● What you should do
Would you go through the records below and copy each line with the string "style"?

● Material shown

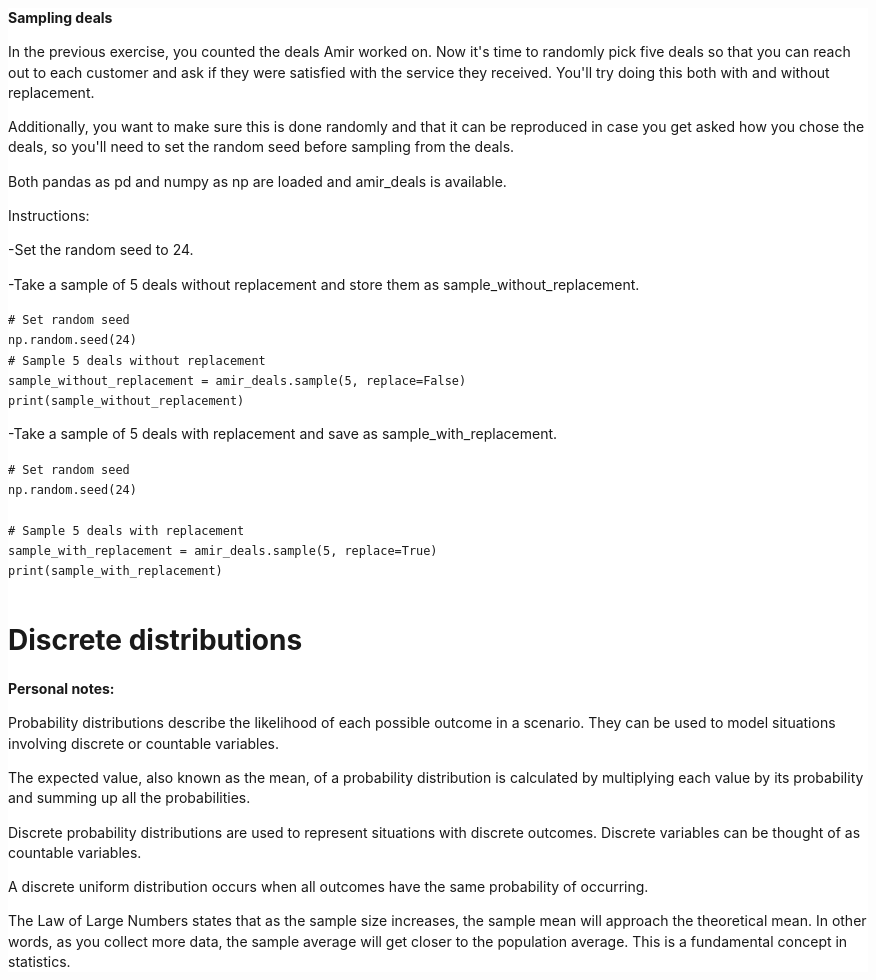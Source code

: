 **Sampling deals**

In the previous exercise, you counted the deals Amir worked on. Now it's time to randomly pick five deals so that you can reach out to each customer and ask if they were satisfied with the service they received. You'll try doing this both with and without replacement.

Additionally, you want to make sure this is done randomly and that it can be reproduced in case you get asked how you chose the deals, so you'll need to set the random seed before sampling from the deals.

Both pandas as pd and numpy as np are loaded and amir_deals is available.

Instructions:

-Set the random seed to 24.

-Take a sample of 5 deals without replacement and store them as sample_without_replacement.

    # Set random seed
    np.random.seed(24)
    # Sample 5 deals without replacement
    sample_without_replacement = amir_deals.sample(5, replace=False)
    print(sample_without_replacement)

-Take a sample of 5 deals with replacement and save as sample_with_replacement.

    # Set random seed
    np.random.seed(24)

    # Sample 5 deals with replacement
    sample_with_replacement = amir_deals.sample(5, replace=True)
    print(sample_with_replacement)

# Discrete distributions

**Personal notes:**

Probability distributions describe the likelihood of each possible outcome in a scenario. They can be used to model situations involving discrete or countable variables.

The expected value, also known as the mean, of a probability distribution is calculated by multiplying each value by its probability and summing up all the probabilities.

Discrete probability distributions are used to represent situations with discrete outcomes. Discrete variables can be thought of as countable variables.

A discrete uniform distribution occurs when all outcomes have the same probability of occurring.

The Law of Large Numbers states that as the sample size increases, the sample mean will approach the theoretical mean. In other words, as you collect more data, the sample average will get closer to the population average. This is a fundamental concept in statistics.
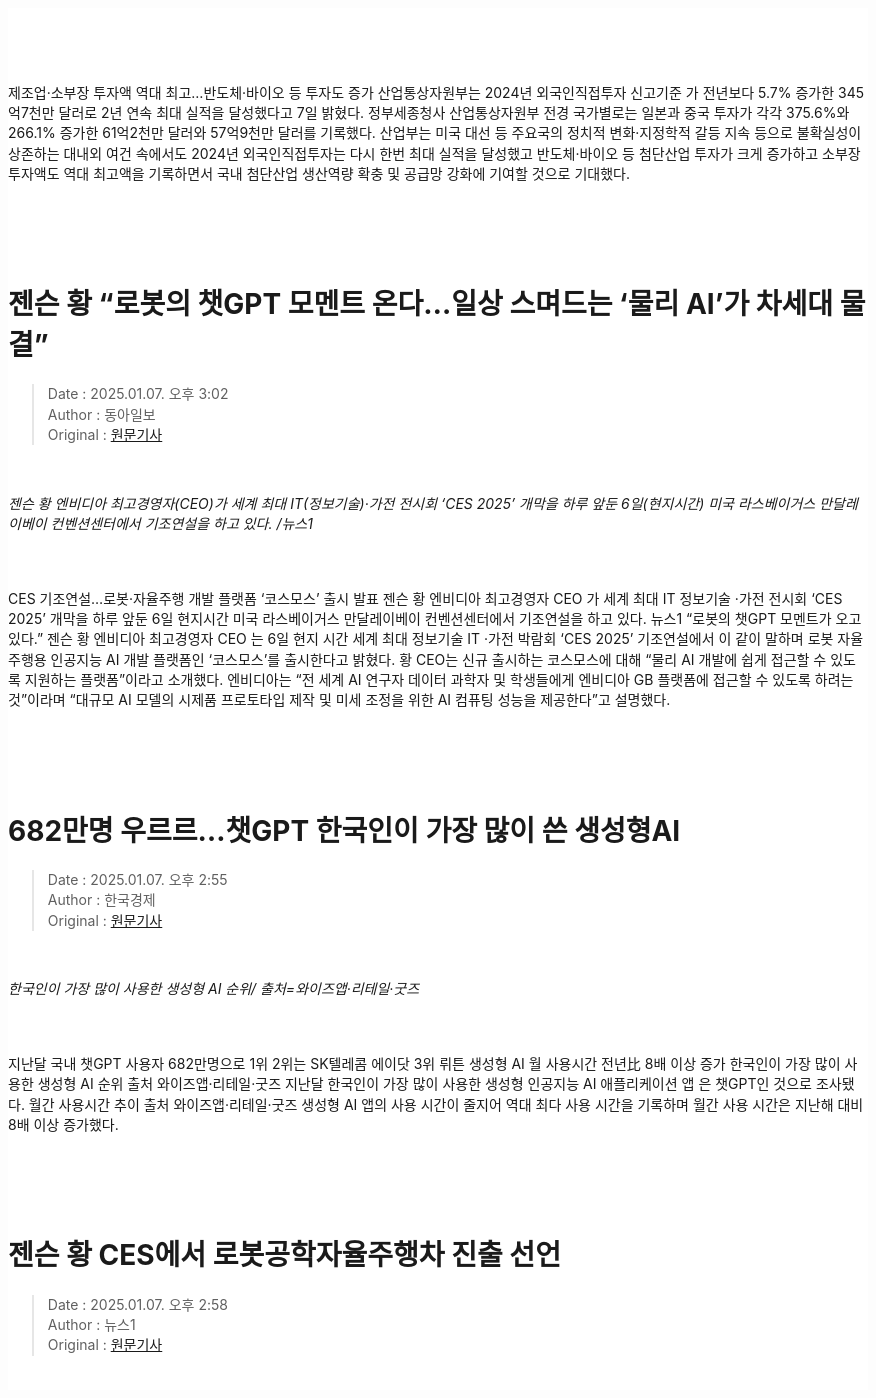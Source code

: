 <img alt="" class="_LAZY_LOADING _LAZY_LOADING_INIT_HIDE" src="https://imgnews.pstatic.net/image/092/2025/01/07/0002358913_001_20250107145612036.jpg?type=w860" id="img1" style="display: none;"></img>  
<br/><br/>  
  
제조업·소부장 투자액 역대 최고…반도체·바이오 등 투자도 증가 산업통상자원부는 2024년 외국인직접투자 신고기준 가 전년보다 5.7% 증가한 345억7천만 달러로 2년 연속 최대 실적을 달성했다고 7일 밝혔다.
정부세종청사 산업통상자원부 전경 국가별로는 일본과 중국 투자가 각각 375.6%와 266.1% 증가한 61억2천만 달러와 57억9천만 달러를 기록했다.
산업부는 미국 대선 등 주요국의 정치적 변화·지정학적 갈등 지속 등으로 불확실성이 상존하는 대내외 여건 속에서도 2024년 외국인직접투자는 다시 한번 최대 실적을 달성했고 반도체·바이오 등 첨단산업 투자가 크게 증가하고 소부장 투자액도 역대 최고액을 기록하면서 국내 첨단산업 생산역량 확충 및 공급망 강화에 기여할 것으로 기대했다.  
<br/><br/><br/>  

  
# 젠슨 황 “로봇의 챗GPT 모멘트 온다…일상 스며드는 ‘물리 AI’가 차세대 물결”  
  
> Date : 2025.01.07. 오후 3:02  
> Author : 동아일보  
> Original : [원문기사](https://n.news.naver.com/mnews/article/020/0003608514?sid=105)  
<br/>  
  
<img alt="젠슨 황 엔비디아 최고경영자(CEO)가 세계 최대 IT(정보기술)·가전 전시회 ‘CES 2025’ 개막을 하루 앞둔 6일(현지시간) 미국 라스베이거스 만달레이베이 컨벤션센터에서 기조연설을 하고 있다. /뉴스1" class="_LAZY_LOADING _LAZY_LOADING_INIT_HIDE" src="https://imgnews.pstatic.net/image/020/2025/01/07/0003608514_001_20250107150214117.jpg?type=w860" id="img1" style="display: none;"></img><em class="img_desc">젠슨 황 엔비디아 최고경영자(CEO)가 세계 최대 IT(정보기술)·가전 전시회 ‘CES 2025’ 개막을 하루 앞둔 6일(현지시간) 미국 라스베이거스 만달레이베이 컨벤션센터에서 기조연설을 하고 있다. /뉴스1</em>  
<br/><br/>  
  
CES 기조연설…로봇·자율주행 개발 플랫폼 ‘코스모스’ 출시 발표 젠슨 황 엔비디아 최고경영자 CEO 가 세계 최대 IT 정보기술 ·가전 전시회 ‘CES 2025’ 개막을 하루 앞둔 6일 현지시간 미국 라스베이거스 만달레이베이 컨벤션센터에서 기조연설을 하고 있다.
뉴스1 “로봇의 챗GPT 모멘트가 오고 있다.” 젠슨 황 엔비디아 최고경영자 CEO 는 6일 현지 시간 세계 최대 정보기술 IT ·가전 박람회 ‘CES 2025’ 기조연설에서 이 같이 말하며 로봇 자율주행용 인공지능 AI 개발 플랫폼인 ‘코스모스’를 출시한다고 밝혔다.
황 CEO는 신규 출시하는 코스모스에 대해 “물리 AI 개발에 쉽게 접근할 수 있도록 지원하는 플랫폼”이라고 소개했다.
엔비디아는 “전 세계 AI 연구자 데이터 과학자 및 학생들에게 엔비디아 GB 플랫폼에 접근할 수 있도록 하려는 것”이라며 “대규모 AI 모델의 시제품 프로토타입 제작 및 미세 조정을 위한 AI 컴퓨팅 성능을 제공한다”고 설명했다.  
<br/><br/><br/>  

  
# 682만명 우르르…챗GPT 한국인이 가장 많이 쓴 생성형AI  
  
> Date : 2025.01.07. 오후 2:55  
> Author : 한국경제  
> Original : [원문기사](https://n.news.naver.com/mnews/article/015/0005078944?sid=105)  
<br/>  
  
<img alt="한국인이 가장 많이 사용한 생성형 AI 순위/ 출처=와이즈앱·리테일·굿즈" class="_LAZY_LOADING _LAZY_LOADING_INIT_HIDE" src="https://imgnews.pstatic.net/image/015/2025/01/07/0005078944_001_20250107145513168.jpg?type=w860" id="img1" style="display: none;"></img><em class="img_desc">한국인이 가장 많이 사용한 생성형 AI 순위/ 출처=와이즈앱·리테일·굿즈</em>  
<br/><br/>  
  
지난달 국내 챗GPT 사용자 682만명으로 1위 2위는 SK텔레콤 에이닷 3위 뤼튼 생성형 AI 월 사용시간 전년比 8배 이상 증가 한국인이 가장 많이 사용한 생성형 AI 순위 출처 와이즈앱·리테일·굿즈 지난달 한국인이 가장 많이 사용한 생성형 인공지능 AI 애플리케이션 앱 은 챗GPT인 것으로 조사됐다.
월간 사용시간 추이 출처 와이즈앱·리테일·굿즈 생성형 AI 앱의 사용 시간이 줄지어 역대 최다 사용 시간을 기록하며 월간 사용 시간은 지난해 대비 8배 이상 증가했다.  
<br/><br/><br/>  

  
# 젠슨 황 CES에서 로봇공학자율주행차 진출 선언  
  
> Date : 2025.01.07. 오후 2:58  
> Author : 뉴스1  
> Original : [원문기사](https://n.news.naver.com/mnews/article/421/0008008467?sid=105)  
<br/>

● Response box
: <img alt="" class="_LAZY_LOADING _LAZY_LOADING_INIT_HIDE" src="https://imgnews.pstatic.net/image/092/2025/01/07/0002358913_001_20250107145612036.jpg?type=w860" id="img1" style="display: none;"></img>  
<img alt="젠슨 황 엔비디아 최고경영자(CEO)가 세계 최대 IT(정보기술)·가전 전시회 ‘CES 2025’ 개막을 하루 앞둔 6일(현지시간) 미국 라스베이거스 만달레이베이 컨벤션센터에서 기조연설을 하고 있다. /뉴스1" class="_LAZY_LOADING _LAZY_LOADING_INIT_HIDE" src="https://imgnews.pstatic.net/image/020/2025/01/07/0003608514_001_20250107150214117.jpg?type=w860" id="img1" style="display: none;"></img><em class="img_desc">젠슨 황 엔비디아 최고경영자(CEO)가 세계 최대 IT(정보기술)·가전 전시회 ‘CES 2025’ 개막을 하루 앞둔 6일(현지시간) 미국 라스베이거스 만달레이베이 컨벤션센터에서 기조연설을 하고 있다. /뉴스1</em>  
<img alt="한국인이 가장 많이 사용한 생성형 AI 순위/ 출처=와이즈앱·리테일·굿즈" class="_LAZY_LOADING _LAZY_LOADING_INIT_HIDE" src="https://imgnews.pstatic.net/image/015/2025/01/07/0005078944_001_20250107145513168.jpg?type=w860" id="img1" style="display: none;"></img><em class="img_desc">한국인이 가장 많이 사용한 생성형 AI 순위/ 출처=와이즈앱·리테일·굿즈</em>  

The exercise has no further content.